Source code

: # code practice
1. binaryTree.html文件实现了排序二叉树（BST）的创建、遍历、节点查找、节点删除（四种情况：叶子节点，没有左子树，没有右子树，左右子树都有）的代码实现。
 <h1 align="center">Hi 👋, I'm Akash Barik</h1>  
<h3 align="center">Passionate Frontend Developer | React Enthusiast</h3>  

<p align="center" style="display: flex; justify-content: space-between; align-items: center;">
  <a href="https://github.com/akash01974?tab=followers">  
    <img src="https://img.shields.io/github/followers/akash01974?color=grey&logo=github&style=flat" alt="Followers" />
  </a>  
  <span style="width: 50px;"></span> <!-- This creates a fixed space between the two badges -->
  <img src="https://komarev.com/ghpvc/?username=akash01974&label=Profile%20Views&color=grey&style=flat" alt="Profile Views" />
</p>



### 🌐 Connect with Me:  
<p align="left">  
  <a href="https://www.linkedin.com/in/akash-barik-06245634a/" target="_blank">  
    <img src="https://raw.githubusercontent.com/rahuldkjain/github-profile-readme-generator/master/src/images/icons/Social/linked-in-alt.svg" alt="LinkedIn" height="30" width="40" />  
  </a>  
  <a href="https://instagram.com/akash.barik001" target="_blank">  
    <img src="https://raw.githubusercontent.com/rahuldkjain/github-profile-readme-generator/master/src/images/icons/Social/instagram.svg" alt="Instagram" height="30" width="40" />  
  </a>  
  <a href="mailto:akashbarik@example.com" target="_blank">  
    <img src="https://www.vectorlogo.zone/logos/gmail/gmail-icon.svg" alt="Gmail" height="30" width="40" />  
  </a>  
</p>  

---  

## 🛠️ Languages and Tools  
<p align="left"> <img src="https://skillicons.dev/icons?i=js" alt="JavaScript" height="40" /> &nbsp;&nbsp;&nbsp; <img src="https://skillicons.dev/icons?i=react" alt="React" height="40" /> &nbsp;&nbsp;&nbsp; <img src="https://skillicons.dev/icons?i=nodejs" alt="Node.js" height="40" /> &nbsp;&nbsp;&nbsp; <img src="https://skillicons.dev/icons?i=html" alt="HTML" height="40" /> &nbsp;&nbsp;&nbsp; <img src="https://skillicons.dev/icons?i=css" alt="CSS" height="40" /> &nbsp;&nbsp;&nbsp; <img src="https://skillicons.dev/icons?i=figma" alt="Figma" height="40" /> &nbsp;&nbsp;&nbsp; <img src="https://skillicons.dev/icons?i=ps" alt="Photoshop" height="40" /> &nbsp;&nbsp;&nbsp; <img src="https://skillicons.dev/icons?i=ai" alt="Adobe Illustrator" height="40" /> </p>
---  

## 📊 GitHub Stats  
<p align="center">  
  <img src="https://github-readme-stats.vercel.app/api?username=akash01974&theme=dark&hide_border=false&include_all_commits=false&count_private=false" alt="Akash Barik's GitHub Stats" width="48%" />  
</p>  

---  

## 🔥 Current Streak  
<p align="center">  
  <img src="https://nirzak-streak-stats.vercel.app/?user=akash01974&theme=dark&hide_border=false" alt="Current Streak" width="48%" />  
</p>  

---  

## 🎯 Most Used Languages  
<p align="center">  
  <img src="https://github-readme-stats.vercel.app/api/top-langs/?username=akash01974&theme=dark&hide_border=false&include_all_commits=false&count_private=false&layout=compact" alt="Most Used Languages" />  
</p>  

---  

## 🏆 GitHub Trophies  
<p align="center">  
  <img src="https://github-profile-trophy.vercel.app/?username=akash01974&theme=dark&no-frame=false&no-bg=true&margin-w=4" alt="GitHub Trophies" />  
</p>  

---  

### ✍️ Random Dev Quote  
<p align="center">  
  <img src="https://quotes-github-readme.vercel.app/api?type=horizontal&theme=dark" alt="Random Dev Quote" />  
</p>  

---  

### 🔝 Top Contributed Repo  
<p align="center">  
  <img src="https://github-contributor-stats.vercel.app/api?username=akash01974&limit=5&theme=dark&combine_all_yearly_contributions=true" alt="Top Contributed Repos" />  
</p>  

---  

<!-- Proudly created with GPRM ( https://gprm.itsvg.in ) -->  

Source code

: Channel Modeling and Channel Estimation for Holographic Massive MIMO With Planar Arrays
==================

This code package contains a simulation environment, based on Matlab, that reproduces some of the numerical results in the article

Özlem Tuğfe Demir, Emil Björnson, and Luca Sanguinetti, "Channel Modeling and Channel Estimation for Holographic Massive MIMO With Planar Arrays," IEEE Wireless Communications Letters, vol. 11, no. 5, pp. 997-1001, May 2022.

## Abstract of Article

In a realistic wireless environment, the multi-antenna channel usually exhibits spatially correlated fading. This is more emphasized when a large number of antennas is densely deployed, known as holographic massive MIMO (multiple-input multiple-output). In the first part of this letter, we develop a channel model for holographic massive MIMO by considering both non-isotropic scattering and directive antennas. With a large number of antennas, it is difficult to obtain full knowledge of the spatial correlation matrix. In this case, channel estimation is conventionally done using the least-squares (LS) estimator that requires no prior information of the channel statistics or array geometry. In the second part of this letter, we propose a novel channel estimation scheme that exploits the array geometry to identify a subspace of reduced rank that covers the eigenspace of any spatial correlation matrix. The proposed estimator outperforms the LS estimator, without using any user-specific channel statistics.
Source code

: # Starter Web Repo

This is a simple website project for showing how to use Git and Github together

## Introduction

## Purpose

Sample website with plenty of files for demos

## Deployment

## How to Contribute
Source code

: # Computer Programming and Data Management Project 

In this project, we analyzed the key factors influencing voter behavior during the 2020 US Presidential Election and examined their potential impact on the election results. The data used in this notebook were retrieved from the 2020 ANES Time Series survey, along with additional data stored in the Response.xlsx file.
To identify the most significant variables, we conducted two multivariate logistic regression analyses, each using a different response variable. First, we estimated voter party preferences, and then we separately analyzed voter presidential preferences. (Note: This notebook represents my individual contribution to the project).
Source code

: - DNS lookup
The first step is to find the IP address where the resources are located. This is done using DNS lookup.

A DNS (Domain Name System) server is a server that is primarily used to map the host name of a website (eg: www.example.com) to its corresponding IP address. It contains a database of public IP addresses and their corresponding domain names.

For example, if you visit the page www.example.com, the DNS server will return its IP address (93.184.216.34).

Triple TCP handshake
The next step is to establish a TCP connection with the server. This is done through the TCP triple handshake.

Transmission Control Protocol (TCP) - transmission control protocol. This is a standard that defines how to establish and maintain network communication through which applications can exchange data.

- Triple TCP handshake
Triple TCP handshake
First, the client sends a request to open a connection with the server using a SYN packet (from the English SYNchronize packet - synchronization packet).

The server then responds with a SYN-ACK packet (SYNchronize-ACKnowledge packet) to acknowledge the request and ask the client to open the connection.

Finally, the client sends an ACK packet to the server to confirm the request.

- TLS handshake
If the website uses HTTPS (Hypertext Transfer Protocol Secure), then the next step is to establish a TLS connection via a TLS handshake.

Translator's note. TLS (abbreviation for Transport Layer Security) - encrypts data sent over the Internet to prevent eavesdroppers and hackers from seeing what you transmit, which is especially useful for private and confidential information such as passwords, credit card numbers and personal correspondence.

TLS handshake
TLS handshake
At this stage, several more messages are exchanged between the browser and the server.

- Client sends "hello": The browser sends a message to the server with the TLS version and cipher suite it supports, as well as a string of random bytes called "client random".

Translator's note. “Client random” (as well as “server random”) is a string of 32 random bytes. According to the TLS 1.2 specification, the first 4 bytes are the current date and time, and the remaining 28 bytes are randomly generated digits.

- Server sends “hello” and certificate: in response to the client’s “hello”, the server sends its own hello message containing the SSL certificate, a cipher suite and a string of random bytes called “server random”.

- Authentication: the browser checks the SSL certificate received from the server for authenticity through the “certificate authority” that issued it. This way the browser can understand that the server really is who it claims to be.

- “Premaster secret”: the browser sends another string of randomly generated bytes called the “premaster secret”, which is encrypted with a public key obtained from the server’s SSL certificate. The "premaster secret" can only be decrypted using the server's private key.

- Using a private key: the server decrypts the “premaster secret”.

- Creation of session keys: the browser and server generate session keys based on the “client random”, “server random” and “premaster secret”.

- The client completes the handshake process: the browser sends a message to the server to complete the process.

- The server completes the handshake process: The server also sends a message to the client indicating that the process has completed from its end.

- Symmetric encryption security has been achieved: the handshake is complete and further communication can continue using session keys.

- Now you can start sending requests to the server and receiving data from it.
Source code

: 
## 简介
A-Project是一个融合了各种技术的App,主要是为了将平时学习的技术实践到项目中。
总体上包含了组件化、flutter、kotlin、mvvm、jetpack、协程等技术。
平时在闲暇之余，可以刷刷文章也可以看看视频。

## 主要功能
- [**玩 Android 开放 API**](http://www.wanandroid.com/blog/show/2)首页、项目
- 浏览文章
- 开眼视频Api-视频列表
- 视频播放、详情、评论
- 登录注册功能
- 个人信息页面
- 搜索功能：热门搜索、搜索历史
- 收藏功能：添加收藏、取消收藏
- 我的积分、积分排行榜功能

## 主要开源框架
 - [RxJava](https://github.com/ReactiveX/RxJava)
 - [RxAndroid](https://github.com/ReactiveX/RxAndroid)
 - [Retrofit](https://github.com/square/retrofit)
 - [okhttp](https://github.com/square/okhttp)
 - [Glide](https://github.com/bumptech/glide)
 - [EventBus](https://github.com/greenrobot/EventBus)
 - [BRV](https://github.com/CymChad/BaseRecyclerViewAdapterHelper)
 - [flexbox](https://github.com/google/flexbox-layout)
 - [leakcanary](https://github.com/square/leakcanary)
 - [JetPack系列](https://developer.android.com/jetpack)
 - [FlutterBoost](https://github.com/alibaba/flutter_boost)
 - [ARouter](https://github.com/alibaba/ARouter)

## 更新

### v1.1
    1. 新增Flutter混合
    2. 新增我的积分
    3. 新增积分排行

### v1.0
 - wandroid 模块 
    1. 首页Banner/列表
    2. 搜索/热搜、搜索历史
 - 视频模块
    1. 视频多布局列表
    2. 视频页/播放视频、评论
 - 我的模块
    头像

__________________________________________________

**Task directions**
"contains" is the string to look for; please copy every line of the records above where it appears.

**Result of the exercise**
This code package contains a simulation environment, based on Matlab, that reproduces some of the numerical results in the article
A DNS (Domain Name System) server is a server that is primarily used to map the host name of a website (eg: www.example.com) to its corresponding IP address. It contains a database of public IP addresses and their corresponding domain names.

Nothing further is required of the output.